Diceva: “ Capisco che fra noi non c'è molta simpatia, ma non è indispensabile al lavoro. Non lo è se si discute in termini di concretezza. Come si chiama quell'autore tedesco; come si pronuncia, Ghete? Quello che ha scritto “affinità elettive”! “.
“ Si pronuncia Ghoete”, lo avevo corretto( non lo avevamo mai letto, ma studiato appena nelle antologie di scuola: eppure, pur senza sapere, ne parlavamo come avessimo confidenza con la sua opera).
“ Sì, ecco, proprio quello. Lo so che non abbiamo molte affinità; tuttavia so riconoscere le persone che hanno potenziale inespresso, e so separare emozioni e raziocinio. Ma ricorda: se vuoi far carriera devi: “credere, obbedire, combattere”. Pensaci: non devi rispondermi ora, lo farai quando avrai deciso. Ciao Dorigo ( mi chiamava sempre col cognome e mi dava del tu, come in caserma dove i superiori trattano i subalterni allo stesso modo)”.
“ Arrivederci”, avevo risposto, mi pare.
Non so che espressione avevo assunto quella volta, ma mi ero sentito morire( più che morire, sarebbe più preciso dire sprofondare, soffocare).
Tutto era caduto, crollato, si era rotto.
Tutte le mie sciocche fantasie di poter fare un lavoro che non m'impegnasse oltre l'orario, di cui non m'importasse nulla, svanirono.
Non era solo per il motto fascista, pronunciato con sinistra ironia( si difendeva con l'ironia per poter attaccare chiunque con un sorriso); era la sensazione di essere in trappola, la razionalizzazione che non si può lavorare solo per lo stipendio; troppo comodo, leggero; un tipo di leggerezza non autorizzata.
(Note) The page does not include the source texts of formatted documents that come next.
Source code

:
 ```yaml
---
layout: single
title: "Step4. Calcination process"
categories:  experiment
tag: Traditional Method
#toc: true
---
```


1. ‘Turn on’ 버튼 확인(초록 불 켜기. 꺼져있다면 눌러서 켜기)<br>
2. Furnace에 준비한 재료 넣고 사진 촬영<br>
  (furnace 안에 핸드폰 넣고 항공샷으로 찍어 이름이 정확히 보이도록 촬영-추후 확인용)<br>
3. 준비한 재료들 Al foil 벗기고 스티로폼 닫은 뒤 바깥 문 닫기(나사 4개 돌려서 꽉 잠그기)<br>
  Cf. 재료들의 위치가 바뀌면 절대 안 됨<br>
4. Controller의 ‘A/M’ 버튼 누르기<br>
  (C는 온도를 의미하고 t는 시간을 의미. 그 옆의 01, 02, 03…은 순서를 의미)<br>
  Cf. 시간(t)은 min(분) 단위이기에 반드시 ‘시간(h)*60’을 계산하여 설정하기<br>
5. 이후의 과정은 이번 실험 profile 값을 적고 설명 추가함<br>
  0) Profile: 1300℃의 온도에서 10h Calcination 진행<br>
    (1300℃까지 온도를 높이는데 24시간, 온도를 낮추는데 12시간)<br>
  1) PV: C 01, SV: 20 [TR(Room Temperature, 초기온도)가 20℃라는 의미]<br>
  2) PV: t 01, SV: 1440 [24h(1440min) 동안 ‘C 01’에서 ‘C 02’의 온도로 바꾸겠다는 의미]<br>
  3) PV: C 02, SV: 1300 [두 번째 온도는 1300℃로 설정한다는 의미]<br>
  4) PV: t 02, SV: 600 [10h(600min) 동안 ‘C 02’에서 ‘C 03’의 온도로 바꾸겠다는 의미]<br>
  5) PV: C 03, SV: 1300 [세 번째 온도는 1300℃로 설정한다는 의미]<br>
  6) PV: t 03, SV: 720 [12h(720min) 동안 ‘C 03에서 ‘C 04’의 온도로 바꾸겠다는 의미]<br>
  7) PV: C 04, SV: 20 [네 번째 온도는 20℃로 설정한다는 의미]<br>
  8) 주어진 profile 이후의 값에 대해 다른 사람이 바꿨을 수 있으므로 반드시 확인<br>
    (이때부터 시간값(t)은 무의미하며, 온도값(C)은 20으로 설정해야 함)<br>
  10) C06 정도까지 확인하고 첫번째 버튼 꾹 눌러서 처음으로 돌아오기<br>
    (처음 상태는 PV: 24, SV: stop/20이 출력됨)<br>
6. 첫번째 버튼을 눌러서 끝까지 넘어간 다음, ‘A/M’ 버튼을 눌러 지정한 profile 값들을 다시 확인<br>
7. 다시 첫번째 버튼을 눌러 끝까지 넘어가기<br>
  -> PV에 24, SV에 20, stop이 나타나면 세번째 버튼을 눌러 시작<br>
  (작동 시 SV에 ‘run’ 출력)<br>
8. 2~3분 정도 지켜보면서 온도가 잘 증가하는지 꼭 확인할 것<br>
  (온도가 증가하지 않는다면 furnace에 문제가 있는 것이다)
E la consapevolezza che dividerci, esaltarci con vaghe promesse, per ottenere il nostro controllo: era il solito vecchio trucco del dividi e impera.
Ma c'era anche, strisciante, sordo, il compiacimento derivante dall'essere apprezzati, riconosciuti, gratificati. La discrepanza, la vergogna, il distacco tra questi sentimenti contrastanti apriva voragini in cui precipitavo in caduta libera, come uno che si rende conto di essere uno stupido omino vanitoso, senza essersene mai accorto prima.